DEV Community

Yuuichi Eguchi
Yuuichi Eguchi

Posted on

I Built a Library to Stop Writing Data Cleaning Code

The Problem with Data Cleaning

If you've ever worked with real-world data, you know this pain:

import pandas as pd

# Load messy data
df = pd.read_csv("messy_data.csv")

# Manually clean everything
df = df.drop_duplicates()  # Remove duplicates
df["age"] = df["age"].fillna(df["age"].mean())  # Fill missing ages
df["age"] = pd.to_numeric(df["age"], errors="coerce")  # Convert to numeric
df["email"] = df["email"].str.strip().str.lower()  # Clean emails
# ... 50 more lines of cleaning code

# Did I handle outliers? What about type conversion errors?
# What columns did I actually change? No idea.
Enter fullscreen mode Exit fullscreen mode

This approach has serious problems:

  1. Repetitive boilerplate: Every project starts with the same cleaning code
  2. No audit trail: What changed? Which rows were affected? Unknown.
  3. Fragile: One bad value crashes the entire pipeline
  4. Hard to maintain: Cleaning logic scattered across multiple files
  5. Not reusable: Can't save and apply the same rules to new data

After writing this code for the hundredth time at work, I decided enough was enough.
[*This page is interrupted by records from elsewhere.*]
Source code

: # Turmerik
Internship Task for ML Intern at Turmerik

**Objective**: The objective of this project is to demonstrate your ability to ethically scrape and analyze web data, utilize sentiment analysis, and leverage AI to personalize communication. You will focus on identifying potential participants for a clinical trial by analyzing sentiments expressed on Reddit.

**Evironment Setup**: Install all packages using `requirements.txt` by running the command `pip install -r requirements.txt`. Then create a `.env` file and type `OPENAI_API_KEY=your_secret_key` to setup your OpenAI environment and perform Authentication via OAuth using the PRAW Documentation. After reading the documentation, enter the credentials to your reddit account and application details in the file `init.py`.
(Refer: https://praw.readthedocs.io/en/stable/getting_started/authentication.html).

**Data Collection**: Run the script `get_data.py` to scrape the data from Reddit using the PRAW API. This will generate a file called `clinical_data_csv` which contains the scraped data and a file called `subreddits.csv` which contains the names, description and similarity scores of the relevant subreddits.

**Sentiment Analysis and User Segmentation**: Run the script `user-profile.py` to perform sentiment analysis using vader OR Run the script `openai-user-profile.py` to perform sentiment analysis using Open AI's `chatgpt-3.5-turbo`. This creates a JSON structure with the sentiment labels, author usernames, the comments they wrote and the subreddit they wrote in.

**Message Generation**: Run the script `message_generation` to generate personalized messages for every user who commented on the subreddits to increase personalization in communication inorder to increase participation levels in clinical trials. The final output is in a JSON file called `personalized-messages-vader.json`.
I built autoclean-dataframe to solve it.


What I Wanted

A library that would:

  • ✅ Let me define cleaning rules declaratively (config files)
  • ✅ Handle all common operations (missing values, type conversion, outliers, duplicates)
  • ✅ Give me a detailed report of what changed
  • ✅ Be type-safe and fail gracefully
  • ✅ Never modify the original DataFrame

Quick Start: The auto_clean() Function

For common scenarios, there's a one-liner:

from autoclean_dataframe import auto_clean

# Apply smart defaults
df_clean, report = auto_clean(df)
print(report)
Enter fullscreen mode Exit fullscreen mode

This automatically:

  • Removes duplicate rows
  • Infers and converts types
  • Detects outliers
  • Handles empty rows/columns

And you get a detailed report of everything that changed.


Declarative Configuration

For more control, define cleaning rules explicitly:

from autoclean_dataframe import (
    clean_dataframe,
    DataCleanConfig,
    GeneralCleanConfig,
    ColumnConfig,
    TypeConversionConfig,
    MissingValueConfig,
)

config = DataCleanConfig(
    general=GeneralCleanConfig(
        remove_duplicates=True,
        drop_fully_empty_rows=True,
    ),
    columns={
        "age": ColumnConfig(
            column_name="age",
            type_conversion=TypeConversionConfig(target_type="int"),
            missing_values=MissingValueConfig(strategy="mean"),
        ),
        "email": ColumnConfig(
            column_name="email",
            strip_whitespace=True,
            to_lowercase=True,
        ),
    }
)

df_clean, report = clean_dataframe(df, config)
Enter fullscreen mode Exit fullscreen mode

Why declarative?

  • Cleaning logic is separate from execution
  • Easy to review and modify
  • Can be version-controlled
  • Reusable across datasets

Use YAML/JSON Configuration Files

Save configurations to files for easy reuse:

config.yaml:

general:
  remove_duplicates: true
  drop_fully_empty_rows: true

columns:
  age:
    column_name: age
    type_conversion:
      target_type: int
    missing_values:
      strategy: mean

  email:
    column_name: email
    strip_whitespace: true
    to_lowercase: true
Enter fullscreen mode Exit fullscreen mode

In Python:

from autoclean_dataframe import load_config, clean_dataframe

config = load_config("config.yaml")
df_clean, report = clean_dataframe(df, config)
Enter fullscreen mode Exit fullscreen mode

Now your cleaning logic is portable and shareable.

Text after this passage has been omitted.